◆ YOUR OBJECTIVE
Your output should be the lines of the data that follow, reproduced exactly from the first through the line bearing "MD Baltimore County".

——

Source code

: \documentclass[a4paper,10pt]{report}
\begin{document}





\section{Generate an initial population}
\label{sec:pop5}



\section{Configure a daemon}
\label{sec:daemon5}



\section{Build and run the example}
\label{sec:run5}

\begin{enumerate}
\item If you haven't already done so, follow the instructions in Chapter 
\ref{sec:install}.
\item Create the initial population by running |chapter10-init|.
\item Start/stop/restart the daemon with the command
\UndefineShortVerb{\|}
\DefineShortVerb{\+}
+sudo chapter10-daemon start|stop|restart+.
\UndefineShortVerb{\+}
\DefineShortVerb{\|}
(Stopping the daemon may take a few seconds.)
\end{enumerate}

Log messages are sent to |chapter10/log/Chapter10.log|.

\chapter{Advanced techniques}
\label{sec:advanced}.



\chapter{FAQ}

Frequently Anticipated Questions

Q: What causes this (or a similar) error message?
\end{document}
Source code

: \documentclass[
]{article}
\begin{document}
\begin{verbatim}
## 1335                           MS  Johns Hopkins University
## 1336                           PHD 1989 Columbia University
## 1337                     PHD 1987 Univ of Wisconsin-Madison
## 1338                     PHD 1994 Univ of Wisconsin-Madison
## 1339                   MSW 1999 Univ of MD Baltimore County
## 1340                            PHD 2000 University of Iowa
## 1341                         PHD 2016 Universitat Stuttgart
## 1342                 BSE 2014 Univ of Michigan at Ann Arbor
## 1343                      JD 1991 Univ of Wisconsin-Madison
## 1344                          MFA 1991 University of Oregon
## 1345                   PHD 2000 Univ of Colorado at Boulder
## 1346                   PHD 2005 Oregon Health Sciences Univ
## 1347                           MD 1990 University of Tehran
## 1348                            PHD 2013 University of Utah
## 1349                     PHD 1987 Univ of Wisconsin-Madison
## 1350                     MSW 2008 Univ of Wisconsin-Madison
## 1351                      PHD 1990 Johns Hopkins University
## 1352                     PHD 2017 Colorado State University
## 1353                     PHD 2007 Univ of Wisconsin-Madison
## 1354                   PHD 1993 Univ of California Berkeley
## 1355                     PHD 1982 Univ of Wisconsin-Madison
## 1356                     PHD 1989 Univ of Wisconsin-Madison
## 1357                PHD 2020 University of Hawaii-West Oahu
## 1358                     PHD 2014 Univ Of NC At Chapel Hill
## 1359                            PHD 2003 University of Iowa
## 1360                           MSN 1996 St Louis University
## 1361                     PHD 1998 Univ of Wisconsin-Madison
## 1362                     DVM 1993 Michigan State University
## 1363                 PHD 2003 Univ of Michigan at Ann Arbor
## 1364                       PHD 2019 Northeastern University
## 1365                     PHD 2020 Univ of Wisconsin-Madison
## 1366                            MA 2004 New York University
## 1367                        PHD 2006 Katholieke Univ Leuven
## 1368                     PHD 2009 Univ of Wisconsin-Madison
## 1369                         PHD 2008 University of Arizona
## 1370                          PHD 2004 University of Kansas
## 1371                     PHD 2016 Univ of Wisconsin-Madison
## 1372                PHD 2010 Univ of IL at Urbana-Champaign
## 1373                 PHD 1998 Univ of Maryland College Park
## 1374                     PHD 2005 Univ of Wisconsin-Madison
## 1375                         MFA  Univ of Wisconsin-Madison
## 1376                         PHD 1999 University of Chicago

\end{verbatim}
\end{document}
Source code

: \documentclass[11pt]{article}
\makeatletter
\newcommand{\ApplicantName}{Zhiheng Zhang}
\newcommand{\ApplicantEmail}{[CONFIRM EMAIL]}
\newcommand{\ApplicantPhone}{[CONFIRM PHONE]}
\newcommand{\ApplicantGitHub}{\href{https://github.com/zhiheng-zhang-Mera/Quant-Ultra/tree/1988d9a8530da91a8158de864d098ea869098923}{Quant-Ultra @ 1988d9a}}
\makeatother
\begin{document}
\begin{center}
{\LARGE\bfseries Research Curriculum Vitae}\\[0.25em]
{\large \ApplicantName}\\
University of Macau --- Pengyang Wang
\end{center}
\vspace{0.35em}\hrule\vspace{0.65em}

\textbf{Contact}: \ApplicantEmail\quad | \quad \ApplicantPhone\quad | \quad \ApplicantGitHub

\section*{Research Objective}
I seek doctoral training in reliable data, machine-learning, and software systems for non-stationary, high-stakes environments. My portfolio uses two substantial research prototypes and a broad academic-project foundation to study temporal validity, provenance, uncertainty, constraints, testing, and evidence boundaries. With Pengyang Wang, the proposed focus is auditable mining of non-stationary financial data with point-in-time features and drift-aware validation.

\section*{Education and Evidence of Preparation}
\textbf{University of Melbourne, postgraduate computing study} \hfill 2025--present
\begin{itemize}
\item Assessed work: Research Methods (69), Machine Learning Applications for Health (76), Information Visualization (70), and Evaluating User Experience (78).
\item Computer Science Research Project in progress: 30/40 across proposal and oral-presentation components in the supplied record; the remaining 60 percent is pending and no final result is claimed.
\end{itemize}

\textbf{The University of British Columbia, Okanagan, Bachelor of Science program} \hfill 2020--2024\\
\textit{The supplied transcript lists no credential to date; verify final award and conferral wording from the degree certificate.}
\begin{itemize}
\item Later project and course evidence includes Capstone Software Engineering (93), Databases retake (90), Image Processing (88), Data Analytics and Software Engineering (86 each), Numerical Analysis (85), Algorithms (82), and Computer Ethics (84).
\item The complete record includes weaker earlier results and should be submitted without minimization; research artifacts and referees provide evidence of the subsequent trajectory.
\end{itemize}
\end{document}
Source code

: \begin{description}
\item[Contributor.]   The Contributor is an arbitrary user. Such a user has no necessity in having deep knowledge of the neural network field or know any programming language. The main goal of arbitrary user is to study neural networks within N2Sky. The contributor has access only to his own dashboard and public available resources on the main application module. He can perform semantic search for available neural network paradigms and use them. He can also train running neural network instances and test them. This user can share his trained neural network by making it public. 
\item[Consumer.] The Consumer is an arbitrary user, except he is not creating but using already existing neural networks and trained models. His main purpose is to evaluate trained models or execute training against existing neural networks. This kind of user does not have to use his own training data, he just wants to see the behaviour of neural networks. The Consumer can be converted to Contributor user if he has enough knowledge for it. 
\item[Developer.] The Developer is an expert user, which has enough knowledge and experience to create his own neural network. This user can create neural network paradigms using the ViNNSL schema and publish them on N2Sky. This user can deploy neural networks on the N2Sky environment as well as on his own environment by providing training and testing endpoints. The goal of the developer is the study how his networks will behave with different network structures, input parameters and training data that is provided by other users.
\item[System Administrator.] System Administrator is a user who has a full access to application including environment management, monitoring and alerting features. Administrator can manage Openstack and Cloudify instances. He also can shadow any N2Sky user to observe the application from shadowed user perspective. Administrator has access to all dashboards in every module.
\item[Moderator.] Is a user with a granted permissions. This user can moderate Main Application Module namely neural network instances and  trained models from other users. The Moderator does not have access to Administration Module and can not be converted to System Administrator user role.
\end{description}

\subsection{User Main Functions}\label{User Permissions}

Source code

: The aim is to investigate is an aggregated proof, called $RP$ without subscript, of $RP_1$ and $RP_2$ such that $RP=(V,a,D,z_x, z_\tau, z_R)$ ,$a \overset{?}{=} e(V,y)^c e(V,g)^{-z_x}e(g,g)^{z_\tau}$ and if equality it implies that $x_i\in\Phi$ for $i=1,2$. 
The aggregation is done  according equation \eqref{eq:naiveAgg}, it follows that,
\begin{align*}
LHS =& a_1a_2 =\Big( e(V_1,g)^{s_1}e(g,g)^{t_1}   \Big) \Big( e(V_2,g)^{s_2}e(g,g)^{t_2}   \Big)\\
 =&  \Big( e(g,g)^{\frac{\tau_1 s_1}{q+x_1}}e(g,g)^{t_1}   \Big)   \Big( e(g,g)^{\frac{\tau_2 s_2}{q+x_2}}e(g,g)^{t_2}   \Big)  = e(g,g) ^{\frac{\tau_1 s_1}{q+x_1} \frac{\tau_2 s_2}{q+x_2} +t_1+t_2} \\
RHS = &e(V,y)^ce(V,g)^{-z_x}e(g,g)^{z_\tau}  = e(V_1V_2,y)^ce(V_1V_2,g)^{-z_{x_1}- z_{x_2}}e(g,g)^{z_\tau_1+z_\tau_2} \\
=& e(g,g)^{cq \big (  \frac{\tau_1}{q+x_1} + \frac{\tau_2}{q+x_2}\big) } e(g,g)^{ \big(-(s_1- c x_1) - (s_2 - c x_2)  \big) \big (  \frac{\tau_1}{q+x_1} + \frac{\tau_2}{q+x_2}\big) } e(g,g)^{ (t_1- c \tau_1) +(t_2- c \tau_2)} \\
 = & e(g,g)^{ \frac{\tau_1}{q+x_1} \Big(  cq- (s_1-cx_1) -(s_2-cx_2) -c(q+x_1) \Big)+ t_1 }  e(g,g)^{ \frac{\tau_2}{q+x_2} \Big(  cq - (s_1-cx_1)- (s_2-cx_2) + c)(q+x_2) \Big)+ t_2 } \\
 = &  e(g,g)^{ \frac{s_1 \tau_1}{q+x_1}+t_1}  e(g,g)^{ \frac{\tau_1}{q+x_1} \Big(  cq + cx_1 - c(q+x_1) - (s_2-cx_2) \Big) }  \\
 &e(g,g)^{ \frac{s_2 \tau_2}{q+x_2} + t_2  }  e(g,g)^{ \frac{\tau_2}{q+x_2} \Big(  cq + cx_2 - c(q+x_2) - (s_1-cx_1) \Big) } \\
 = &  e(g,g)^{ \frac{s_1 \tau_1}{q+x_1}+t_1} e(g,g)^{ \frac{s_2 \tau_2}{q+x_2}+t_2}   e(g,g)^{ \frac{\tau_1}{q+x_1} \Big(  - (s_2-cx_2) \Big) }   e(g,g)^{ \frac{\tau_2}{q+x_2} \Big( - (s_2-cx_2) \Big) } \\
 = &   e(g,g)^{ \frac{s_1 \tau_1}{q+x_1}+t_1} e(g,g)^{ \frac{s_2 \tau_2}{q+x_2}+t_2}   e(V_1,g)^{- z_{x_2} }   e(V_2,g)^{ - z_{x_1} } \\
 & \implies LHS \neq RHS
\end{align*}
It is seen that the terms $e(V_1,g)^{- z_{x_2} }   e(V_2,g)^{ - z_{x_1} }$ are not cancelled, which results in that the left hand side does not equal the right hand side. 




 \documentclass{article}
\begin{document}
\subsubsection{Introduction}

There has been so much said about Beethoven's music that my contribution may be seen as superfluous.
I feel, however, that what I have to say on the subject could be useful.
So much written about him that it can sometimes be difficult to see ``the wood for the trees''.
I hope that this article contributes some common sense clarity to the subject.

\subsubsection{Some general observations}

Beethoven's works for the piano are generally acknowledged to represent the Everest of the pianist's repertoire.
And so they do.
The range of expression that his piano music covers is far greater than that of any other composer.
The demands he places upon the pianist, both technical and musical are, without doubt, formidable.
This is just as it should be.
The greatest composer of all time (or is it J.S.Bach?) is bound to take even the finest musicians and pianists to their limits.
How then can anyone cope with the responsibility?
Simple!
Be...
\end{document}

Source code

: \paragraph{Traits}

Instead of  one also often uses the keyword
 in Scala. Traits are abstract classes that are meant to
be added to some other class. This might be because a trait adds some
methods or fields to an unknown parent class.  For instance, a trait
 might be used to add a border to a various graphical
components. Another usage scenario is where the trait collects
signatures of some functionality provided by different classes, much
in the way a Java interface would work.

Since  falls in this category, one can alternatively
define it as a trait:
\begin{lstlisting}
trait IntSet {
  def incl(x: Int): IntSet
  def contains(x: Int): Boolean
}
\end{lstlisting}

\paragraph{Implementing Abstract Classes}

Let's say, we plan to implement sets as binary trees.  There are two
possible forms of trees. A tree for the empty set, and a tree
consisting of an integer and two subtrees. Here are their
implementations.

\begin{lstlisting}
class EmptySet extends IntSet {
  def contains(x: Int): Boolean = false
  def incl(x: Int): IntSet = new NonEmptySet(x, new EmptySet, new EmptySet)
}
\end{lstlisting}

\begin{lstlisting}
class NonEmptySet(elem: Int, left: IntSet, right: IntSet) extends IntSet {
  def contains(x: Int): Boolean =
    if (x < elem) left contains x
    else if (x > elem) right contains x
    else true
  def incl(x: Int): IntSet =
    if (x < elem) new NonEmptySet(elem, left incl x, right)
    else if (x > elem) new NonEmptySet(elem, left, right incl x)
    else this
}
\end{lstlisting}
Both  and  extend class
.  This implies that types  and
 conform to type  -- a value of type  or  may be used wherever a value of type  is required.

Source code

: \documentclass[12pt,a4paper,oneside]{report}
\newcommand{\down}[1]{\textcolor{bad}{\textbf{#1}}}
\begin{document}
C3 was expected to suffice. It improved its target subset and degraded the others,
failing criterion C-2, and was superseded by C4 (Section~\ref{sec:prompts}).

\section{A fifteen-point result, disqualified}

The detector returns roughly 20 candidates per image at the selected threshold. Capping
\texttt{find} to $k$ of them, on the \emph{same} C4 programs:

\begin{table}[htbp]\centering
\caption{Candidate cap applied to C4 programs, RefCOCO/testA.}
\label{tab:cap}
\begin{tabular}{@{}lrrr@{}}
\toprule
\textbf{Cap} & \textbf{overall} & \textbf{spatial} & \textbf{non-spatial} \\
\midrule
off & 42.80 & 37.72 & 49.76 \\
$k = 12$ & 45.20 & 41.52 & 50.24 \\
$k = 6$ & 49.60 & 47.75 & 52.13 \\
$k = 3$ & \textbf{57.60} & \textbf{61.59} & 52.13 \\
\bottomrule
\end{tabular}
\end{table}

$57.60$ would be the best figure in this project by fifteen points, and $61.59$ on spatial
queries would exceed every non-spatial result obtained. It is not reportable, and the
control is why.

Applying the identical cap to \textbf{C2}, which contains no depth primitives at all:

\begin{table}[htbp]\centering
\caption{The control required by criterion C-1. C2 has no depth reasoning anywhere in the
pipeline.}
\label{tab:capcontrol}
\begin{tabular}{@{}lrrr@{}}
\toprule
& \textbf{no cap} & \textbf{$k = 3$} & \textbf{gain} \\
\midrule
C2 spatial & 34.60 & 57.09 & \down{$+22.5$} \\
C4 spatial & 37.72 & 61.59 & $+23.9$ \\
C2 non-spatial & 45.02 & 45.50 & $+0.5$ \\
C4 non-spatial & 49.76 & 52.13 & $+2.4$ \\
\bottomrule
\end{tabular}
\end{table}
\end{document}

——

◆ COMPLETED EXERCISE
Source code

: \documentclass[a4paper,10pt]{report}
\begin{document}





\section{Generate an initial population}
\label{sec:pop5}



\section{Configure a daemon}
\label{sec:daemon5}



\section{Build and run the example}
\label{sec:run5}

\begin{enumerate}
\item If you haven't already done so, follow the instructions in Chapter 
\ref{sec:install}.
\item Create the initial population by running |chapter10-init|.
\item Start/stop/restart the daemon with the command
\UndefineShortVerb{\|}
\DefineShortVerb{\+}
+sudo chapter10-daemon start|stop|restart+.
\UndefineShortVerb{\+}
\DefineShortVerb{\|}
(Stopping the daemon may take a few seconds.)
\end{enumerate}

Log messages are sent to |chapter10/log/Chapter10.log|.

\chapter{Advanced techniques}
\label{sec:advanced}.



\chapter{FAQ}

Frequently Anticipated Questions

Q: What causes this (or a similar) error message?
\end{document}
Source code

: \documentclass[
]{article}
\begin{document}
\begin{verbatim}
## 1335                           MS  Johns Hopkins University
## 1336                           PHD 1989 Columbia University
## 1337                     PHD 1987 Univ of Wisconsin-Madison
## 1338                     PHD 1994 Univ of Wisconsin-Madison
## 1339                   MSW 1999 Univ of MD Baltimore County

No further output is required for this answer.